Using the measures of network analysis and the IO table, this study explores Pakistan’s production network. The estimates of centrality and betweenness allow inferring how different sectors are interlinked and identify the sectors that hold key positions within the production network with respect to their forward and backward linkages.

In general, the structure of an industry-level production network is sparsely connected in the sense that only transportation and trade services supply to a large number of industries—hence a highly skewed distribution of weighted out-degree. The results show that in terms of forward linkages, the services sectors, mainly transportation and trade services, supply to many other sectors, and the connectivity of manufacturing sectors is considerably less than the services sectors. Electricity, petroleum, and chemical sectors are widely used inputs in other sectors. These sectors are most influential as they have less immediate absorption downstream, but indirectly, shocks in these industries may affect many other sectors.

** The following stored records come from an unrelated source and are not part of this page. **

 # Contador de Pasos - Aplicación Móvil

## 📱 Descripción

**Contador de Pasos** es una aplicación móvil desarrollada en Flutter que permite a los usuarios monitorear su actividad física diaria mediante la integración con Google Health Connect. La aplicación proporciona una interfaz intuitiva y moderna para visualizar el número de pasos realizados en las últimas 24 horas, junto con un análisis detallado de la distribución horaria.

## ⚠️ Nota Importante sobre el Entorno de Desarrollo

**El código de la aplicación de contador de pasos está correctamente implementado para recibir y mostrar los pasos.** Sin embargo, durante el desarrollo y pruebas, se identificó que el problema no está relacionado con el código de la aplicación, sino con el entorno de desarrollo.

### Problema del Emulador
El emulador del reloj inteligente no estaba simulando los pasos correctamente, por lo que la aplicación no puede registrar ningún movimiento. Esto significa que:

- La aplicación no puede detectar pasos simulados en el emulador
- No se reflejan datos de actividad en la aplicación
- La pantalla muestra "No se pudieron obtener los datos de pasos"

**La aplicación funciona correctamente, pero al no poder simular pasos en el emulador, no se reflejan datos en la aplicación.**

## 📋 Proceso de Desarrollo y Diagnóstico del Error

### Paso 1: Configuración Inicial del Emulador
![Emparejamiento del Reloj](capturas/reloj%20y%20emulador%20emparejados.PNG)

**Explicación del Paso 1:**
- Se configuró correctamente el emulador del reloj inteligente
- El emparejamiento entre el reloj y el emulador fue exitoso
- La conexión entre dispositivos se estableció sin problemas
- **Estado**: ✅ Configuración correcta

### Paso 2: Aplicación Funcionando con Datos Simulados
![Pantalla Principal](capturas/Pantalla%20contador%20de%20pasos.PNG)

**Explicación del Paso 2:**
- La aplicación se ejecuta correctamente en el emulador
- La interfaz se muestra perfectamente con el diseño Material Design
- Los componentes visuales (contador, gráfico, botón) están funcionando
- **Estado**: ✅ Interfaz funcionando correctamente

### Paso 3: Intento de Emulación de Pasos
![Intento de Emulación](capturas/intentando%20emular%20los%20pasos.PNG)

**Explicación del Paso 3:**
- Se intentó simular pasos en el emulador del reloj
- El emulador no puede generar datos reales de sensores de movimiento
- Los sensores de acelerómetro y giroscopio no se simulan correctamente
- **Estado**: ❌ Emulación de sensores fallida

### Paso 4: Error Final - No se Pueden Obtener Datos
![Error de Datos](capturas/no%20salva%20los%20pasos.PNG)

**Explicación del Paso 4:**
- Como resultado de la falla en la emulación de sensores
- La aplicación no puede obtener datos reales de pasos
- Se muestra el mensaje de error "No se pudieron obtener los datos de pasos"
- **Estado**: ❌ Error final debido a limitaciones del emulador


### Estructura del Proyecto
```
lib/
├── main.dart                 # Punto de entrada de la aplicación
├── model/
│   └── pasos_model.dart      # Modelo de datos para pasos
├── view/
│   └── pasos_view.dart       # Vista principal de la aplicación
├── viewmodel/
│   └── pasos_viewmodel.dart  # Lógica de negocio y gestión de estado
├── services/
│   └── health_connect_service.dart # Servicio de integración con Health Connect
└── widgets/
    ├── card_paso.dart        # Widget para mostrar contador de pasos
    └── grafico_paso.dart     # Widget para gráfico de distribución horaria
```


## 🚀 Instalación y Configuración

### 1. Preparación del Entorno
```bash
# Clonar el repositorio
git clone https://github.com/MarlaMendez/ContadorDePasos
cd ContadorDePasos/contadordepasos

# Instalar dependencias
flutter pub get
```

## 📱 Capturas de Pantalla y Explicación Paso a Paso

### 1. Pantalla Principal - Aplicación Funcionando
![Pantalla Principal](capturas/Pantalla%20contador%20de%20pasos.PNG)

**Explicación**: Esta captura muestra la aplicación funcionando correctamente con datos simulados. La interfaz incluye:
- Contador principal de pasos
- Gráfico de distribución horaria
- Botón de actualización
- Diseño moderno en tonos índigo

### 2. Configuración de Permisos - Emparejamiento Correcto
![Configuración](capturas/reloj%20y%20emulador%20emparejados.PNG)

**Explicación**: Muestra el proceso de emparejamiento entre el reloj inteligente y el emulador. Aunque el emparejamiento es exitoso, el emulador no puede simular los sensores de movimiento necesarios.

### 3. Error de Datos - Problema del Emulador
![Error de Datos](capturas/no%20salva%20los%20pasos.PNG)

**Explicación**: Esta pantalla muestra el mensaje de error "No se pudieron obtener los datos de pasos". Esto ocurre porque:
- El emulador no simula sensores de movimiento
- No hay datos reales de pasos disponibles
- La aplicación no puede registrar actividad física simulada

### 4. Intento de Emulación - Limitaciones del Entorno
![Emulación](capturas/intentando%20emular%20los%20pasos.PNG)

On the relationship between the value added of the sectors and their centrality measures, our results indicate that there is no statistically significant relationship between value-added and degree centrality. However, when the direction of the measure of centrality is considered, weighted in-degree centrality is negatively associated with value-added, and weighted out-degree is positively associated with value-added. Moreover, the services sectors, i.e. transport (OTP), retail trade (tr), and other business services, have high outdegree as well as value-added compared to industry, food, and other sectors.

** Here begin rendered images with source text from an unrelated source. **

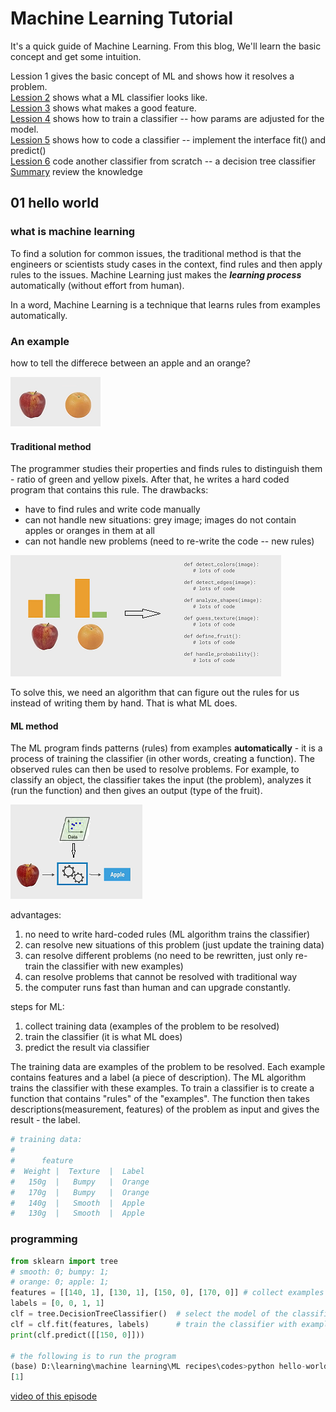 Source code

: 
# Machine Learning Tutorial

It's a quick guide of Machine Learning.
From this blog, We'll learn the basic concept and get some intuition.

Lession 1 gives the basic concept of ML and shows how it resolves a problem.  
[Lession 2](./02.md) shows what a ML classifier looks like.  
[Lession 3](./03.md) shows what makes a good feature.  
[Lession 4](./04.md) shows how to train a classifier -- how params are adjusted for the model.  
[Lession 5](./05.md) shows how to code a classifier -- implement the interface fit() and predict()  
[Lession 6](./06.md) code another classifier from scratch -- a decision tree classifier  
[Summary](./summary.md) review the knowledge

## 01 hello world

### what is machine learning

To find a solution for common issues, the traditional method
is that the engineers or scientists study cases in the context,
find rules and then apply rules to the issues.
Machine Learning just makes the ***learning process***
automatically (without effort from human).

In a word, Machine Learning is a technique that
learns rules from examples automatically.

### An example

how to tell the differece between an apple and an orange?

![apple orange issue](./pic/apple_orange.png)

#### Traditional method

The programmer studies their properties and finds rules
to distinguish them - ratio of green and yellow pixels.
After that, he writes a hard coded program that contains this rule.
The drawbacks:

* have to find rules and write code manually
* can not handle new situations: grey image; images do not contain apples or oranges in them at all
* can not handle new problems (need to re-write the code -- new rules)

![hard coded rules](./pic/hard_coded_rules.png)

To solve this, we need an algorithm that can figure out the rules for us
instead of writing them by hand. That is what ML does.

#### ML method

The ML program finds patterns (rules) from examples **automatically** - it
is a process of training the classifier (in other words, creating a function).
The observed rules can then be used to resolve problems. For example,
to classify an object, the classifier takes the input (the problem), analyzes it (run the function) and then gives an output (type of the fruit).

![ml classify apple](./pic/apple_classifier.png)

advantages:

1. no need to write hard-coded rules (ML algorithm trains the classifier)
2. can resolve new situations of this problem (just update the training data)
3. can resolve different problems (no need to be rewritten, just only re-train the classifier with new examples)
4. can resolve problems that cannot be resolved with traditional way
5. the computer runs fast than human and can upgrade constantly.

steps for ML:

1. collect training data (examples of the problem to be resolved)
2. train the classifier (it is what ML does)
3. predict the result via classifier

The training data are examples of the problem to be resolved.
Each example contains features and a label (a piece of description).
The ML algorithm trains the classifier with these examples.
To train a classifier is to create a function that contains
"rules" of the "examples". The function then takes
descriptions(measurement, features) of the problem as input
and gives the result - the label.

```python
# training data:
#
#      feature
#  Weight |  Texture  |  Label
#   150g  |   Bumpy   |  Orange
#   170g  |   Bumpy   |  Orange
#   140g  |   Smooth  |  Apple
#   130g  |   Smooth  |  Apple
```

### programming

```python
from sklearn import tree
# smooth: 0; bumpy: 1;
# orange: 0; apple: 1;
features = [[140, 1], [130, 1], [150, 0], [170, 0]] # collect examples
labels = [0, 0, 1, 1]
clf = tree.DecisionTreeClassifier()  # select the model of the classifier
clf = clf.fit(features, labels)      # train the classifier with examples
print(clf.predict([[150, 0]]))

# the following is to run the program
(base) D:\learning\machine learning\ML recipes\codes>python hello-world.py
[1]
```

[video of this episode](https://www.yxgapp.com/hello-world-machine-learning-recipes-1/ "click here to watch the video")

Overall, the measures of network analysis, combined electricity, petroleum, and chemical sectors are the most important sectors in Pakistan’s production network—this also highlights the vulnerability of our production network as both sectors are sensitive to exchange rate fluctuation and global oil prices. The strategic and economic implications of increasing efficiency in the refining and petrochemical industry are well understood globally; however, it has always been of less concern in Pakistan. The findings of this study have important policy implications in terms of bringing stability and improving the efficiency of these key sectors. In this regard, the new refinery policy is required to provide lucrative incentives to enhance refinery capacity and to establish deep refineries that could feedstock for the petro-chemical industry. An increase in refinery capacity and upgradation of refinery technology is important to increase the efficiency and variety of refined petroleum products. An increase in productivity in these sectors can have a wide-ranging impact on the whole production network. Moreover, the government should provide incentives to attract investment in the petrochemical industry as Pakistan currently imports around $5 billion of petrochemicals (chapter 39 of HS) and other related products annually.